(Records from a collection)
____

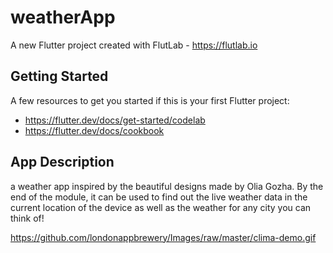 # weatherApp

A new Flutter project created with FlutLab - https://flutlab.io

## Getting Started

A few resources to get you started if this is your first Flutter project:

- https://flutter.dev/docs/get-started/codelab
- https://flutter.dev/docs/cookbook



## App Description

a weather app inspired by the beautiful designs made by Olia Gozha. By the end of the module, it can be used to find out the live weather data in the current location of the device as well as the weather for any city you can think of!

https://github.com/londonappbrewery/Images/raw/master/clima-demo.gif
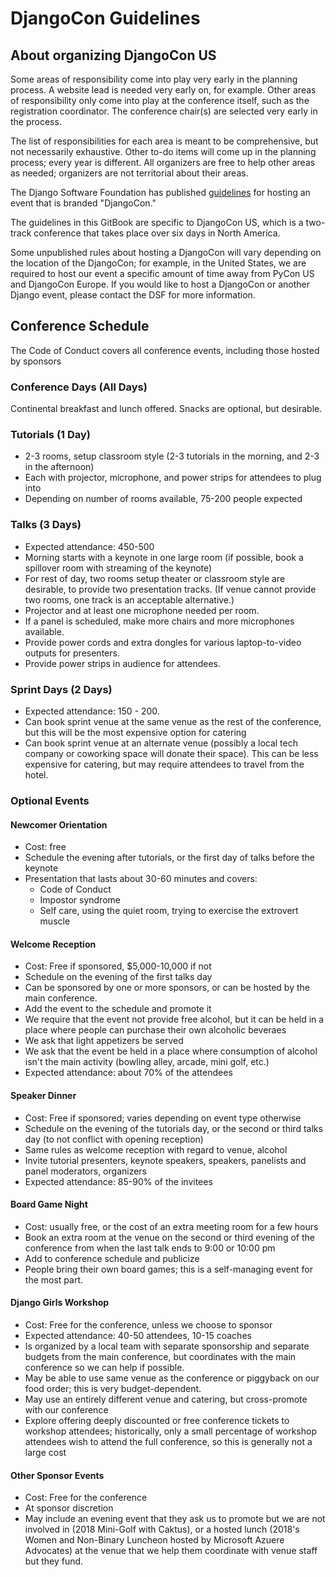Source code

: # DjangoCon Guidelines 

## About organizing DjangoCon US 

Some areas of responsibility come into play very early in the planning process. A website lead is needed very early on, for example. Other areas of responsibility only come into play at the conference itself, such as the registration coordinator. The conference chair(s) are selected very early in the process.  

The list of responsibilities for each area is meant to be comprehensive, but not necessarily exhaustive. Other to-do items will come up in the planning process; every year is different. All organizers are free to help other areas as needed; organizers are not territorial about their areas. 

The Django Software Foundation has published [guidelines](https://www.djangoproject.com/foundation/conferences/) for hosting an event that is branded "DjangoCon."

The guidelines in this GitBook are specific to DjangoCon US, which is a two-track conference that takes place over six days in North America. 

Some unpublished rules about hosting a DjangoCon will vary depending on the location of the DjangoCon; for example, in the United States, we are required to host our event a specific amount of time away from PyCon US and DjangoCon Europe. If you would like to host a DjangoCon or another Django event, please contact the DSF for more information.

## Conference Schedule 

The Code of Conduct covers all conference events, including those hosted by sponsors 

### Conference Days (All Days)

Continental breakfast and lunch offered. Snacks are optional, but desirable.

### Tutorials (1 Day)

- 2-3 rooms, setup classroom style (2-3 tutorials in the morning, and 2-3 in the afternoon)
- Each with projector, microphone, and power strips for attendees to plug into 
- Depending on number of rooms available, 75-200 people expected

### Talks (3 Days)

- Expected attendance: 450-500
- Morning starts with a keynote in one large room (if possible, book a spillover room with streaming of the keynote)
- For rest of day, two rooms setup theater or classroom style are desirable, to provide two presentation tracks. (If venue cannot provide two rooms, one track is an acceptable alternative.)
- Projector and at least one microphone needed per room. 
- If a panel is scheduled, make more chairs and more microphones available. 
- Provide power cords and extra dongles for various laptop-to-video outputs for presenters.
- Provide power strips in audience for attendees. 

### Sprint Days (2 Days)

- Expected attendance: 150 - 200.
- Can book sprint venue at the same venue as the rest of the conference, but this will be the most expensive option for catering
- Can book sprint venue at an alternate venue (possibly a local tech company or coworking space will donate their space). This can be less expensive for catering, but may require attendees to travel from the hotel.

### Optional Events 

#### Newcomer Orientation

- Cost: free 
- Schedule the evening after tutorials, or the first day of talks before the keynote 
- Presentation that lasts about 30-60 minutes and covers: 
  - Code of Conduct 
  - Impostor syndrome 
  - Self care, using the quiet room, trying to exercise the extrovert muscle 

#### Welcome Reception

- Cost: Free if sponsored, $5,000-10,000 if not 
- Schedule on the evening of the first talks day 
- Can be sponsored by one or more sponsors, or can be hosted by the main conference. 
- Add the event to the schedule and promote it 
- We require that the event not provide free alcohol, but it can be held in a place where people can purchase their own alcoholic beveraes 
- We ask that light appetizers be served 
- We ask that the event be held in a place where consumption of alcohol isn't the main activity (bowling alley, arcade, mini golf, etc.)
- Expected attendance: about 70% of the attendees

#### Speaker Dinner 

- Cost: Free if sponsored; varies depending on event type otherwise 
- Schedule on the evening of the tutorials day, or the second or third talks day (to not conflict with opening reception)
- Same rules as welcome reception with regard to venue, alcohol
- Invite tutorial presenters, keynote speakers, speakers, panelists and panel moderators, organizers
- Expected attendance: 85-90% of the invitees

#### Board Game Night 

- Cost: usually free, or the cost of an extra meeting room for a few hours 
- Book an extra room at the venue on the second or third evening of the conference from when the last talk ends to 9:00 or 10:00 pm 
- Add to conference schedule and publicize 
- People bring their own board games; this is a self-managing event for the most part. 

#### Django Girls Workshop 

- Cost: Free for the conference, unless we choose to sponsor 
- Expected attendance: 40-50 attendees, 10-15 coaches 
- Is organized by a local team with separate sponsorship and separate budgets from the main conference, but coordinates with the main conference so we can help if possible. 
- May be able to use same venue as the conference or piggyback on our food order; this is very budget-dependent. 
- May use an entirely different venue and catering, but cross-promote with our conference 
- Explore offering deeply discounted or free conference tickets to workshop attendees; historically, only a small percentage of workshop attendees wish to attend the full conference, so this is generally not a large cost 

#### Other Sponsor Events 

- Cost: Free for the conference
- At sponsor discretion 
- May include an evening event that they ask us to promote but we are not involved in (2018 Mini-Golf with Caktus), or a hosted lunch (2018's Women and Non-Binary Luncheon hosted by Microsoft Azuere Advocates) at the venue that we help them coordinate with venue staff but they fund.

____

**DESCRIPTION OF THE TASK**
When the line with "- Add the event" is reached in the data above, begin copying, and stop after the line with "- Cost: Free if sponsored;"; copy each line exactly, both ends included.

**ANSWER TO THE EXERCISE**
- Add the event to the schedule and promote it 
- We require that the event not provide free alcohol, but it can be held in a place where people can purchase their own alcoholic beveraes 
- We ask that light appetizers be served 
- We ask that the event be held in a place where consumption of alcohol isn't the main activity (bowling alley, arcade, mini golf, etc.)
- Expected attendance: about 70% of the attendees

#### Speaker Dinner 

- Cost: Free if sponsored; varies depending on event type otherwise 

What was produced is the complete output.